Do any Canadians (perhaps only Ontarians) remember the ICON computers they used to have in elementary and high schools? The ICON, also known as the 'Bionic Beaver', was a computer manufactured by CEMCorp (Canadian Educational Microprocessor, IIRC) that was meant to bring data processing and computer skills to thousands of high-school students.
:-) (BTW, if anyone has one and is planning on getting rid of it, I'd gladly take it off your hands.)
The design of the machine was interesting--intelligent nodes running an 80186 connected by ArcNet to a central server node--but they ran a version of QNX. I remember the slightly different set of commands than we are familiar with in UNIX: for example, to go up a directory, it was 'cd ^', files could be deleted with 'zap', and commands could be easily run on remote nodes by prefixing the command with [nodenum].
It was on this machine and OS that I cut my teeth in C, 80x86 assembly and basic networking concepts (I wrote a small multi-node chat program using the virtual circuit calls in QNX), and as such I was always have very fond memories of it. Thanks for letting me reminisce.
Karma: Excellent Birds (mostly as a result of listening to Laurie Anderson)
Maybe this is it. Show her how to dial up with the modem, use launch the email client and web client and find a version of AIM and there you go. I imagine that because it's UNIX(like), you should be able to run it non-priviliged without problems or fear of someone else messing it up.
Has anyone tried running this on slow hardware? (Such as a P133 or something w/32 megs ram?) How does it fare?
You're totally wrong. QNX Neutrino is a bottom to top OS from tiny machines to clusters of high power hardware. QNX has pushed their OS on thin-cients, Internet Appliances, etc, it isn't just for embedded monitoring hardware. Indeed the big QNX push is "QNX on a floppy" that basically turns a PC into an IA.
As has been pointed out in other post(s), QNX has been around a long time. In fact, they first called it Qunix, but AT&T (Bell Labs) slapped'm down on that long ago.
I'm heard first-hand testimonials attesting to its bullet-proof operation which makes it a great choice for controlling machinery. You can also install, de-install just about any service/driver/app without needing to reboot.
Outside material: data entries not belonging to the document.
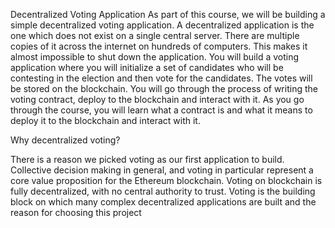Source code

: Decentralized Voting Application
As part of this course, we will be building a simple decentralized voting application. A decentralized application is the one which does not exist on a single central server. There are multiple copies of it across the internet on hundreds of computers. This makes it almost impossible to shut down the application. You will build a voting application where you will initialize a set of candidates who will be contesting in the election and then vote for the candidates. The votes will be stored on the blockchain. You will go through the process of writing the voting contract, deploy to the blockchain and interact with it. As you go through the course, you will learn what a contract is and what it means to deploy it to the blockchain and interact with it.



Why decentralized voting?

There is a reason we picked voting as our first application to build. Collective decision making in general, and voting in particular represent a core value proposition for the Ethereum blockchain. Voting on blockchain is fully decentralized, with no central authority to trust. Voting is the building block on which many complex decentralized applications are built and the reason for choosing this project
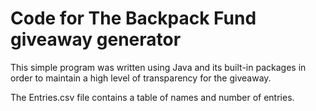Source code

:# Code for The Backpack Fund giveaway generator

This simple program was written using Java and its built-in packages
in order to maintain a high level of transparency for the giveaway.

The Entries.csv file contains a table of names and number of entries.
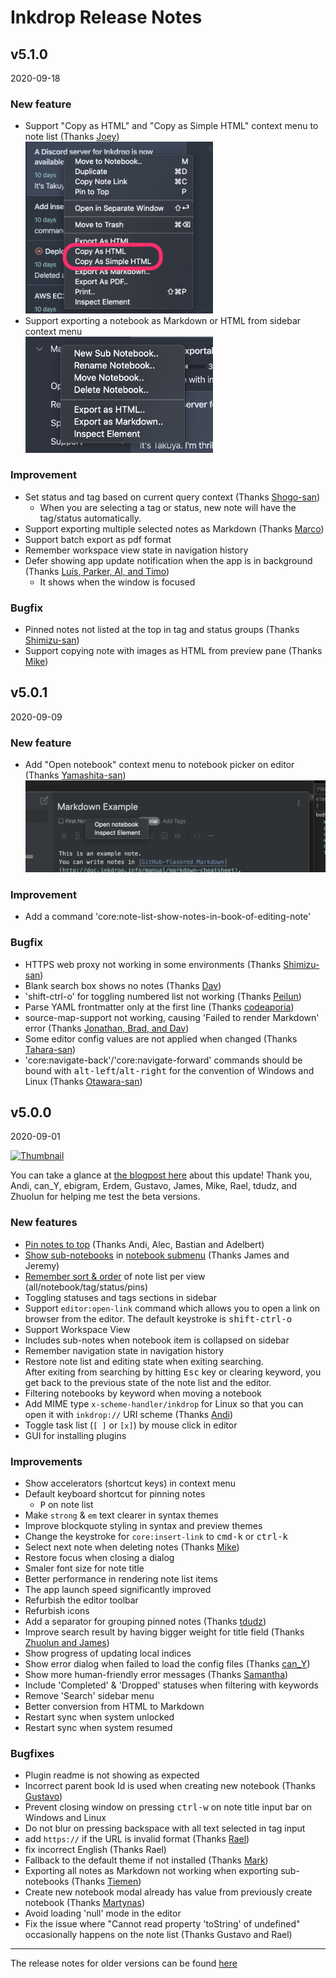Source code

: # Inkdrop Release Notes

## v5.1.0
2020-09-18

### New feature
* Support "Copy as HTML" and "Copy as Simple HTML" context menu to note list (Thanks [Joey](https://forum.inkdrop.app/t/can-you-add-copy-as-html-function/2083))  
  <img src="https://github.com/inkdropapp/version-history/blob/master/images/v5.1.0_copy-as-html.png?raw=true" style="width: 300px" />
* Support exporting a notebook as Markdown or HTML from sidebar context menu  
  <img src="https://github.com/inkdropapp/version-history/blob/master/images/v5.1.0_export-notebook.png?raw=true" style="width: 300px" />

### Improvement
* Set status and tag based on current query context (Thanks [Shogo-san](https://forum.inkdrop.app/t/topic/2060))
  * When you are selecting a tag or status, new note will have the tag/status automatically.
* Support exporting multiple selected notes as Markdown (Thanks [Marco](https://forum.inkdrop.app/t/export-selected-notes-as-markdown/253/5?u=craftzdog))
* Support batch export as pdf format
* Remember workspace view state in navigation history
* Defer showing app update notification when the app is in background (Thanks [Luís, Parker, Al, and Timo](https://forum.inkdrop.app/t/how-can-i-disable-the-update-popup/388))
  * It shows when the window is focused

### Bugfix
* Pinned notes not listed at the top in tag and status groups (Thanks [Shimizu-san](https://forum.inkdrop.app/t/pin-to-top-not-working-with-tags-and-statuses/2078))
* Support copying note with images as HTML from preview pane (Thanks [Mike](https://forum.inkdrop.app/t/copy-image-from-inkdrop-paste-into-another-app/1845))

## v5.0.1
2020-09-09

### New feature
* Add "Open notebook" context menu to notebook picker on editor (Thanks [Yamashita-san](https://forum.inkdrop.app/t/topic/2060))  
  ![open notebook menu](https://github.com/inkdropapp/version-history/blob/master/images/v5.0.1_open-notebook-context-menu.png?raw=true)

### Improvement
* Add a command 'core:note-list-show-notes-in-book-of-editing-note'

### Bugfix
* HTTPS web proxy not working in some environments (Thanks [Shimizu-san](https://forum.inkdrop.app/t/v5/2050/15))
* Blank search box shows no notes (Thanks [Dav](https://forum.inkdrop.app/t/version-5-very-buggy-on-ubuntu/2045))
* 'shift-ctrl-o' for toggling numbered list not working (Thanks [Peilun](https://forum.inkdrop.app/t/key-bind-ctrl-shift-o-not-working/2057))
* Parse YAML frontmatter only at the first line (Thanks [codeaporia](https://forum.inkdrop.app/t/thematic-breaks-issue/2059))
* source-map-support not working, causing 'Failed to render Markdown' error (Thanks [Jonathan, Brad, and Dav](https://forum.inkdrop.app/t/failed-to-render-markdown-after-import-from-markdown/2039))
* Some editor config values are not applied when changed (Thanks [Tahara-san](https://forum.inkdrop.app/t/topic/2036))
* 'core:navigate-back'/'core:navigate-forward' commands should be bound with <kbd>alt-left</kbd>/<kbd>alt-right</kbd> for the convention of Windows and Linux (Thanks [Otawara-san](https://forum.inkdrop.app/t/windows-navigate-forward-navigate-back-os/2031))

## v5.0.0
2020-09-01

[![Thumbnail](https://site-cdn.inkdrop.app/email/2020-08-29_whats-new-in-v5-thumbnail.png)](https://blog.inkdrop.info/introducing-inkdrop-v5-5dee5873f953)

You can take a glance at [the blogpost here](https://blog.inkdrop.info/introducing-inkdrop-v5-5dee5873f953) about this update!
Thank you, Andi, can_Y, ebigram, Erdem, Gustavo, James, Mike, Rael, tdudz, and Zhuolun for helping me test the beta versions.

### New features

* [Pin notes to top](https://forum.inkdrop.app/t/pin-notes-and-reminder/672) (Thanks Andi, Alec, Bastian and Adelbert)
* [Show sub-notebooks](https://forum.inkdrop.app/t/display-sub-notebooks-when-focussed-on-notebook/) in [notebook submenu](https://docs.inkdrop.app/manual/navigating-notes#notebook-submenu) (Thanks James and Jeremy)
* [Remember sort & order](https://forum.inkdrop.app/t/save-remember-sort-order-settings-per-notebook/315) of note list per view (all/notebook/tag/status/pins)
* Toggling statuses and tags sections in sidebar
* Support `editor:open-link` command which allows you to open a link on browser from the editor. The default keystroke is <kbd>shift-ctrl-o</kbd>
* Support Workspace View
* Includes sub-notes when notebook item is collapsed on sidebar
* Remember navigation state in navigation history
* Restore note list and editing state when exiting searching.  
  After exiting from searching by hitting <kbd>Esc</kbd> key or clearing keyword, you get back to the previous state of the note list and the editor.
* Filtering notebooks by keyword when moving a notebook
* Add MIME type `x-scheme-handler/inkdrop` for Linux so that you can open it with `inkdrop://` URI scheme (Thanks [Andi](https://forum.inkdrop.app/t/allow-inkdrop-scheme-handler-on-linux-ubuntu/1935))
* Toggle task list (`[ ]` or `[x]`) by mouse click in editor
* GUI for installing plugins

### Improvements

* Show accelerators (shortcut keys) in context menu  
* Default keyboard shortcut for pinning notes
  - <kbd>P</kbd> on note list
* Make `strong` & `em` text clearer in syntax themes
* Improve blockquote styling in syntax and preview themes
* Change the keystroke for `core:insert-link` to <kbd>cmd-k</kbd> or <kbd>ctrl-k</kbd>
* Select next note when deleting notes (Thanks [Mike](https://forum.inkdrop.app/t/focus-after-deleting/1842))
* Restore focus when closing a dialog
* Smaler font size for note title
* Better performance in rendering note list items
* The app launch speed significantly improved
* Refurbish the editor toolbar
* Refurbish icons
* Add a separator for grouping pinned notes (Thanks [tdudz](https://forum.inkdrop.app/t/v4-7-0-beta-testing/1834/23?u=craftzdog))
* Improve search result by having bigger weight for title field (Thanks [Zhuolun and James](https://forum.inkdrop.app/t/how-to-search-notes-by-the-title/1849))
* Show progress of updating local indices
* Show error dialog when failed to load the config files (Thanks [can_Y](https://forum.inkdrop.app/t/inkdrop-client-displays-blank-when-opened-on-macos/1954))
* Show more human-friendly error messages (Thanks [Samantha](https://forum.inkdrop.app/t/validation-error-should-be-displayed-as-human-friendly-message/1979))
* Include 'Completed' & 'Dropped' statuses when filtering with keywords
* Remove 'Search' sidebar menu
* Better conversion from HTML to Markdown
* Restart sync when system unlocked
* Restart sync when system resumed
    
### Bugfixes

* Plugin readme is not showing as expected
* Incorrect parent book Id is used when creating new notebook (Thanks [Gustavo](https://forum.inkdrop.app/t/v4-7-0-beta-1-beta-testing/1834/12?u=craftzdog))
* Prevent closing window on pressing <kbd>ctrl-w</kbd> on note title input bar on Windows and Linux
* Do not blur on pressing backspace with all text selected in tag input
* add `https://` if the URL is invalid format (Thanks [Rael](https://forum.inkdrop.app/t/app-hangs-when-click-partial-link/1955))
* fix incorrect English (Thanks Rael)
* Fallback to the default theme if not installed (Thanks [Mark](https://forum.inkdrop.app/t/crash-switching-from-custom-theme-development-to-installed-theme/1858))
* Exporting all notes as Markdown not working when exporting sub-notebooks (Thanks [Tiemen](https://forum.inkdrop.app/t/export-all-notes-functionality-errors-on-file-already-exist/1997))
* Create new notebook modal already has value from previously create notebook (Thanks [Martynas](https://forum.inkdrop.app/t/create-new-notebook-modal-already-has-value-from-previously-create-notebook/1984))
* Avoid loading 'null' mode in the editor
* Fix the issue where "Cannot read property 'toString' of undefined" occasionally happens on the note list (Thanks Gustavo and Rael)

* * *
The release notes for older versions can be found [here](https://github.com/inkdropapp/version-history/blob/master/README-old.md)

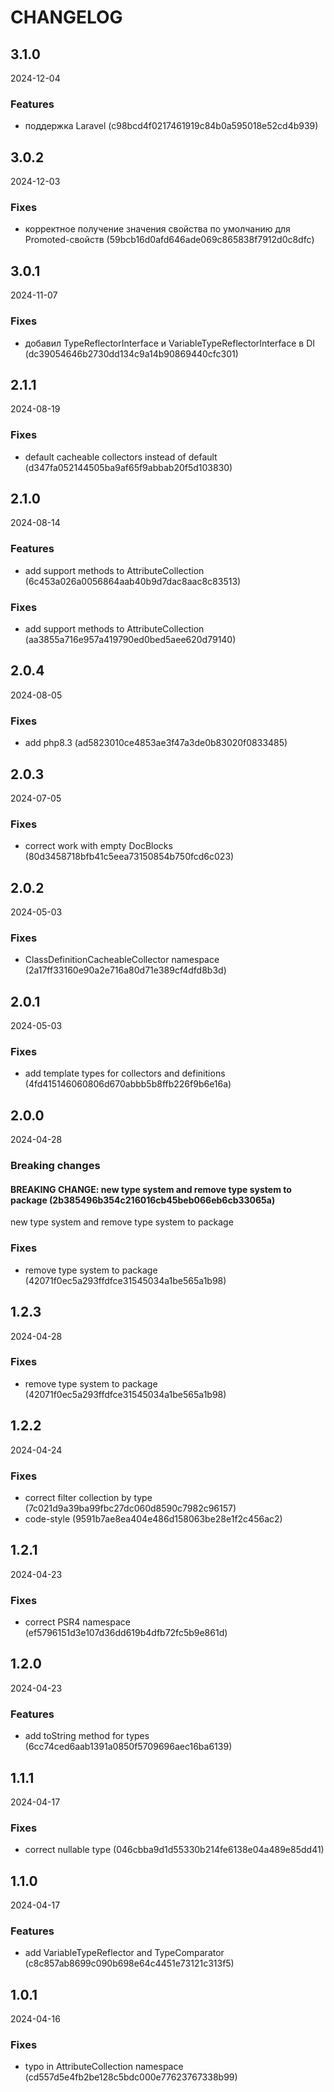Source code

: # CHANGELOG

<!--- next entry here -->

## 3.1.0
2024-12-04

### Features

- поддержка Laravel (c98bcd4f0217461919c84b0a595018e52cd4b939)

## 3.0.2
2024-12-03

### Fixes

- корректное получение значения свойства по умолчанию для Promoted-свойств (59bcb16d0afd646ade069c865838f7912d0c8dfc)

## 3.0.1
2024-11-07

### Fixes

- добавил TypeReflectorInterface и VariableTypeReflectorInterface в DI (dc39054646b2730dd134c9a14b90869440cfc301)

## 2.1.1
2024-08-19

### Fixes

- default cacheable collectors instead of default (d347fa052144505ba9af65f9abbab20f5d103830)

## 2.1.0
2024-08-14

### Features

- add support methods to AttributeCollection (6c453a026a0056864aab40b9d7dac8aac8c83513)

### Fixes

- add support methods to AttributeCollection (aa3855a716e957a419790ed0bed5aee620d79140)

## 2.0.4
2024-08-05

### Fixes

- add php8.3 (ad5823010ce4853ae3f47a3de0b83020f0833485)

## 2.0.3
2024-07-05

### Fixes

- correct work with empty DocBlocks (80d3458718bfb41c5eea73150854b750fcd6c023)

## 2.0.2
2024-05-03

### Fixes

- ClassDefinitionCacheableCollector namespace (2a17ff33160e90a2e716a80d71e389cf4dfd8b3d)

## 2.0.1
2024-05-03

### Fixes

- add template types for collectors and definitions (4fd415146060806d670abbb5b8ffb226f9b6e16a)

## 2.0.0
2024-04-28

### Breaking changes

#### BREAKING CHANGE: new type system and remove type system to package (2b385496b354c216016cb45beb066eb6cb33065a)

new type system and remove type system to package

### Fixes

- remove type system to package (42071f0ec5a293ffdfce31545034a1be565a1b98)

## 1.2.3
2024-04-28

### Fixes

- remove type system to package (42071f0ec5a293ffdfce31545034a1be565a1b98)

## 1.2.2
2024-04-24

### Fixes

- correct filter collection by type (7c021d9a39ba99fbc27dc060d8590c7982c96157)
- code-style (9591b7ae8ea404e486d158063be28e1f2c456ac2)

## 1.2.1
2024-04-23

### Fixes

- correct PSR4 namespace (ef5796151d3e107d36dd619b4dfb72fc5b9e861d)

## 1.2.0
2024-04-23

### Features

- add toString method for types (6cc74ced6aab1391a0850f5709696aec16ba6139)

## 1.1.1
2024-04-17

### Fixes

- correct nullable type (046cbba9d1d55330b214fe6138e04a489e85dd41)

## 1.1.0
2024-04-17

### Features

- add VariableTypeReflector and TypeComparator (c8c857ab8699c090b698e64c4451e73121c313f5)

## 1.0.1
2024-04-16

### Fixes

- typo in AttributeCollection namespace (cd557d5e4fb2be128c5bdc000e77623767338b99)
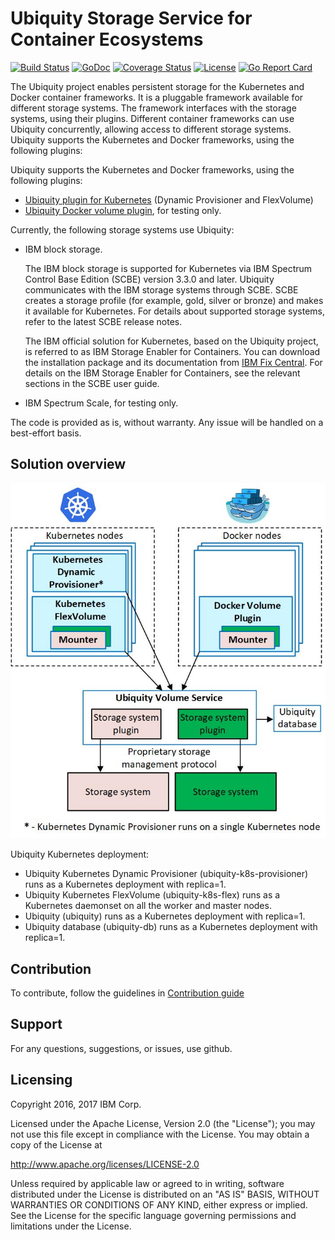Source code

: # Ubiquity Storage Service for Container Ecosystems 
[![Build Status](https://travis-ci.org/IBM/ubiquity.svg?branch=master)](https://travis-ci.org/IBM/ubiquity)
[![GoDoc](https://godoc.org/github.com/IBM/ubiquity?status.svg)](https://godoc.org/github.com/IBM/ubiquity)
[![Coverage Status](https://coveralls.io/repos/github/IBM/ubiquity/badge.svg?branch=dev)](https://coveralls.io/github/IBM/ubiquity?branch=dev)
[![License](https://img.shields.io/badge/license-Apache--2.0-blue.svg)](http://www.apache.org/licenses/LICENSE-2.0)
[![Go Report Card](https://goreportcard.com/badge/github.com/IBM/ubiquity)](https://goreportcard.com/report/github.com/IBM/ubiquity)


The Ubiquity project enables persistent storage for the Kubernetes and Docker container frameworks. It is a pluggable framework available for different storage systems. The framework interfaces with the storage systems, using their plugins. Different container frameworks can use Ubiquity concurrently, allowing access to different storage systems.
Ubiquity supports the Kubernetes and Docker frameworks, using the following plugins:

Ubiquity supports the Kubernetes and Docker frameworks, using the following plugins:

- [Ubiquity plugin for Kubernetes](https://github.com/IBM/ubiquity-k8s) (Dynamic Provisioner and FlexVolume)
- [Ubiquity Docker volume plugin](https://github.com/IBM/ubiquity-docker-plugin), for testing only.

Currently, the following storage systems use Ubiquity:
* IBM block storage.

   The IBM block storage is supported for Kubernetes via IBM Spectrum Control Base Edition (SCBE) version 3.3.0 and later. Ubiquity communicates with the IBM storage systems through SCBE. SCBE creates a storage profile (for example, gold, silver or bronze) and makes it available for Kubernetes. For details about supported storage systems, refer to the latest SCBE release notes.
   
   The IBM official solution for Kubernetes, based on the Ubiquity project, is referred to as IBM Storage Enabler for Containers. You can download the installation package and its documentation from [IBM Fix Central](https://www-945.ibm.com/support/fixcentral/swg/selectFixes?parent=Software%2Bdefined%2Bstorage&product=ibm/StorageSoftware/IBM+Spectrum+Control&release=All&platform=Linux&function=all). For details on the IBM Storage Enabler for Containers, see the relevant sections in the SCBE user guide.   

* IBM Spectrum Scale, for testing only.

The code is provided as is, without warranty. Any issue will be handled on a best-effort basis.

## Solution overview

![Ubiquity Overview](images/ubiquity_architecture_draft_for_github.jpg)

Ubiquity Kubernetes deployment:
   *   Ubiquity Kubernetes Dynamic Provisioner (ubiquity-k8s-provisioner) runs as a Kubernetes deployment with replica=1.
   *   Ubiquity Kubernetes FlexVolume (ubiquity-k8s-flex) runs as a Kubernetes daemonset on all the worker and master nodes.
   *   Ubiquity (ubiquity) runs as a Kubernetes deployment with replica=1.
   *   Ubiquity database (ubiquity-db) runs as a Kubernetes deployment with replica=1.


## Contribution
To contribute, follow the guidelines in [Contribution guide](contribution-guide.md)



## Support
For any questions, suggestions, or issues, use github.

## Licensing

Copyright 2016, 2017 IBM Corp.

Licensed under the Apache License, Version 2.0 (the "License");
you may not use this file except in compliance with the License.
You may obtain a copy of the License at

http://www.apache.org/licenses/LICENSE-2.0

Unless required by applicable law or agreed to in writing, software
distributed under the License is distributed on an "AS IS" BASIS,
WITHOUT WARRANTIES OR CONDITIONS OF ANY KIND, either express or implied.
See the License for the specific language governing permissions and
limitations under the License.
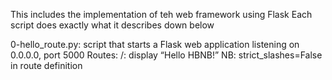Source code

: This includes the implementation of teh web framework using Flask
Each script does exactly what it describes down below

0-hello_route.py:
script that starts a Flask web application listening on 0.0.0.0, port 5000
Routes:
/: display “Hello HBNB!”
NB: strict_slashes=False in route definition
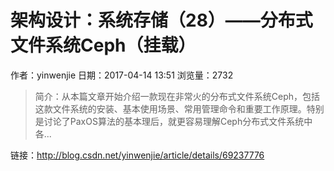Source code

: # 架构设计：系统存储（28）——分布式文件系统Ceph（挂载）
作者：yinwenjie
日期：2017-04-14 13:51
浏览量：2732
> 简介：从本篇文章开始介绍一款现在非常火的分布式文件系统Ceph，包括这款文件系统的安装、基本使用场景、常用管理命令和重要工作原理。特别是讨论了PaxOS算法的基本理后，就更容易理解Ceph分布式文件系统中各...

 链接：http://blog.csdn.net/yinwenjie/article/details/69237776
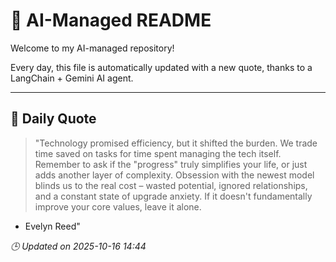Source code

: # 🧠 AI-Managed README

Welcome to my AI-managed repository!

Every day, this file is automatically updated with a new quote, thanks to a LangChain + Gemini AI agent.

---

## 📅 Daily Quote

> "Technology promised efficiency, but it shifted the burden. We trade time saved on tasks for time spent managing the tech itself. Remember to ask if the "progress" truly simplifies your life, or just adds another layer of complexity. Obsession with the newest model blinds us to the real cost – wasted potential, ignored relationships, and a constant state of upgrade anxiety. If it doesn't fundamentally improve your core values, leave it alone.

- Evelyn Reed"

*🕒 Updated on 2025-10-16 14:44*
Where I work, we make large, expensive automated testing equipment (lotsa horsepower, moving parts, other dangerous shit). We wanted to eval QNX about 3 years ago, but they told me they only provide free eval copies to their $100K plus customers. We make about 7 to 12 machines per year; they slammed the door in my face.
Now (and their previous free non-comm version) that the've got a pkg I can use to eval, it's too late. Even if we were still in a position to choose QNX, I doubt we'd easily forget our previous snubbing.
QNX RtP has tons of potential, but there are lots of things holding it back as a desktop OS:
1) Lack of unified VM/buffer-cache. The size of the disk cache is fixed rather than dynamically adjusted depending on need.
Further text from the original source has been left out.